→ **Required work**
Could you retype the records below exactly as they appear, skipping any pictures?

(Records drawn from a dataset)

● ● ● ● ●

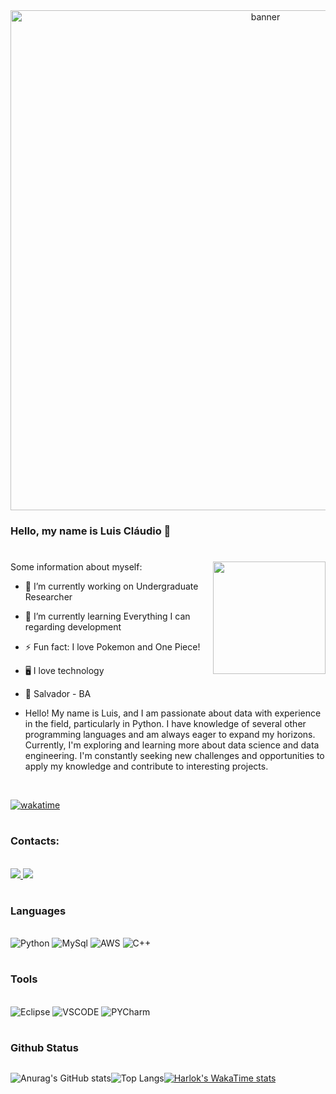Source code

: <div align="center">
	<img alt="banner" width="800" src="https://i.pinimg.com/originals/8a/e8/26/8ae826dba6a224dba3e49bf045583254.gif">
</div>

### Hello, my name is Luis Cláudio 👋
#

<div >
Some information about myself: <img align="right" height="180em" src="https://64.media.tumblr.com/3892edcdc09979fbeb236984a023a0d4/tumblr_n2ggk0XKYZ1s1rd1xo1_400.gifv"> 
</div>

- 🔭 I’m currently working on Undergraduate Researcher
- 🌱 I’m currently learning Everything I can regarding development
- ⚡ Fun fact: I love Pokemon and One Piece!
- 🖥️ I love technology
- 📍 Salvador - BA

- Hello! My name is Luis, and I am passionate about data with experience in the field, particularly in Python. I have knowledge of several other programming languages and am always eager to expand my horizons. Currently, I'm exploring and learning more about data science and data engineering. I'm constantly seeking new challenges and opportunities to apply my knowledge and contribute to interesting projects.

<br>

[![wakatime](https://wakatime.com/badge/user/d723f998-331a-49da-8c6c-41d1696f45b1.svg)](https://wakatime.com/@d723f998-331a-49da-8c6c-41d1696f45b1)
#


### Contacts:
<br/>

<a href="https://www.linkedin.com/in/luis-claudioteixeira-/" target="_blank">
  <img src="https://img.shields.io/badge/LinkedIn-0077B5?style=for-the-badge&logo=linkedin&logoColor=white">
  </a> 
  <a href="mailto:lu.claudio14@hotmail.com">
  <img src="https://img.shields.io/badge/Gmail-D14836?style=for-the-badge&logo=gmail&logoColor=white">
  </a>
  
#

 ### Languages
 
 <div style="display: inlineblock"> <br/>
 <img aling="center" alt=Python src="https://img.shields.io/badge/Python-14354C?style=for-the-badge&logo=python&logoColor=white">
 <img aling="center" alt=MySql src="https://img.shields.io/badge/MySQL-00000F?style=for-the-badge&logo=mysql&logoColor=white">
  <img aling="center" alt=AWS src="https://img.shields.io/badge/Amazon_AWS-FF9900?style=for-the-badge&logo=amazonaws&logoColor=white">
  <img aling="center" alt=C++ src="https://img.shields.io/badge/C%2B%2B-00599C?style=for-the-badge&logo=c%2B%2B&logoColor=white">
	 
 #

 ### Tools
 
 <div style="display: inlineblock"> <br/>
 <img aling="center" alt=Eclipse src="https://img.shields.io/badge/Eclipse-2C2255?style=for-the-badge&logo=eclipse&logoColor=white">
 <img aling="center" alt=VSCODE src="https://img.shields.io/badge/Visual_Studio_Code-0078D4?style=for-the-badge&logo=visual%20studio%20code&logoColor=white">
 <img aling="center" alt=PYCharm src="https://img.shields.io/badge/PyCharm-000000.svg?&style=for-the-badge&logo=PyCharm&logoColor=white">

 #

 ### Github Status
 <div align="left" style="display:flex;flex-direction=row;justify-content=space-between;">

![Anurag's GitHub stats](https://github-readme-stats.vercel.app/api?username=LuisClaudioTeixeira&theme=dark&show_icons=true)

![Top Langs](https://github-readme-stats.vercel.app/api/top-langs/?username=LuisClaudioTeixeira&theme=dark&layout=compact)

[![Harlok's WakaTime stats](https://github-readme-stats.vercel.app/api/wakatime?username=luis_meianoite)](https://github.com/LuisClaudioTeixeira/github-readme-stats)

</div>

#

● ● ● ● ●

→ **Worked solution**
Source code

: <div align="center">
	<img alt="banner" width="800" src="https://i.pinimg.com/originals/8a/e8/26/8ae826dba6a224dba3e49bf045583254.gif">
</div>

### Hello, my name is Luis Cláudio 👋
#

<div >
Some information about myself: <img align="right" height="180em" src="https://64.media.tumblr.com/3892edcdc09979fbeb236984a023a0d4/tumblr_n2ggk0XKYZ1s1rd1xo1_400.gifv"> 
</div>

- 🔭 I’m currently working on Undergraduate Researcher
- 🌱 I’m currently learning Everything I can regarding development
- ⚡ Fun fact: I love Pokemon and One Piece!
- 🖥️ I love technology
- 📍 Salvador - BA

- Hello! My name is Luis, and I am passionate about data with experience in the field, particularly in Python. I have knowledge of several other programming languages and am always eager to expand my horizons. Currently, I'm exploring and learning more about data science and data engineering. I'm constantly seeking new challenges and opportunities to apply my knowledge and contribute to interesting projects.

<br>

[![wakatime](https://wakatime.com/badge/user/d723f998-331a-49da-8c6c-41d1696f45b1.svg)](https://wakatime.com/@d723f998-331a-49da-8c6c-41d1696f45b1)
#


### Contacts:
<br/>

<a href="https://www.linkedin.com/in/luis-claudioteixeira-/" target="_blank">
  <img src="https://img.shields.io/badge/LinkedIn-0077B5?style=for-the-badge&logo=linkedin&logoColor=white">
  </a> 
  <a href="mailto:lu.claudio14@hotmail.com">
  <img src="https://img.shields.io/badge/Gmail-D14836?style=for-the-badge&logo=gmail&logoColor=white">
  </a>
  
#

 ### Languages
 
 <div style="display: inlineblock"> <br/>
 <img aling="center" alt=Python src="https://img.shields.io/badge/Python-14354C?style=for-the-badge&logo=python&logoColor=white">
 <img aling="center" alt=MySql src="https://img.shields.io/badge/MySQL-00000F?style=for-the-badge&logo=mysql&logoColor=white">
  <img aling="center" alt=AWS src="https://img.shields.io/badge/Amazon_AWS-FF9900?style=for-the-badge&logo=amazonaws&logoColor=white">
  <img aling="center" alt=C++ src="https://img.shields.io/badge/C%2B%2B-00599C?style=for-the-badge&logo=c%2B%2B&logoColor=white">
	 
 #

 ### Tools
 
 <div style="display: inlineblock"> <br/>
 <img aling="center" alt=Eclipse src="https://img.shields.io/badge/Eclipse-2C2255?style=for-the-badge&logo=eclipse&logoColor=white">
 <img aling="center" alt=VSCODE src="https://img.shields.io/badge/Visual_Studio_Code-0078D4?style=for-the-badge&logo=visual%20studio%20code&logoColor=white">
 <img aling="center" alt=PYCharm src="https://img.shields.io/badge/PyCharm-000000.svg?&style=for-the-badge&logo=PyCharm&logoColor=white">

 #

 ### Github Status
 <div align="left" style="display:flex;flex-direction=row;justify-content=space-between;">

![Anurag's GitHub stats](https://github-readme-stats.vercel.app/api?username=LuisClaudioTeixeira&theme=dark&show_icons=true)

![Top Langs](https://github-readme-stats.vercel.app/api/top-langs/?username=LuisClaudioTeixeira&theme=dark&layout=compact)

[![Harlok's WakaTime stats](https://github-readme-stats.vercel.app/api/wakatime?username=luis_meianoite)](https://github.com/LuisClaudioTeixeira/github-readme-stats)

</div>

#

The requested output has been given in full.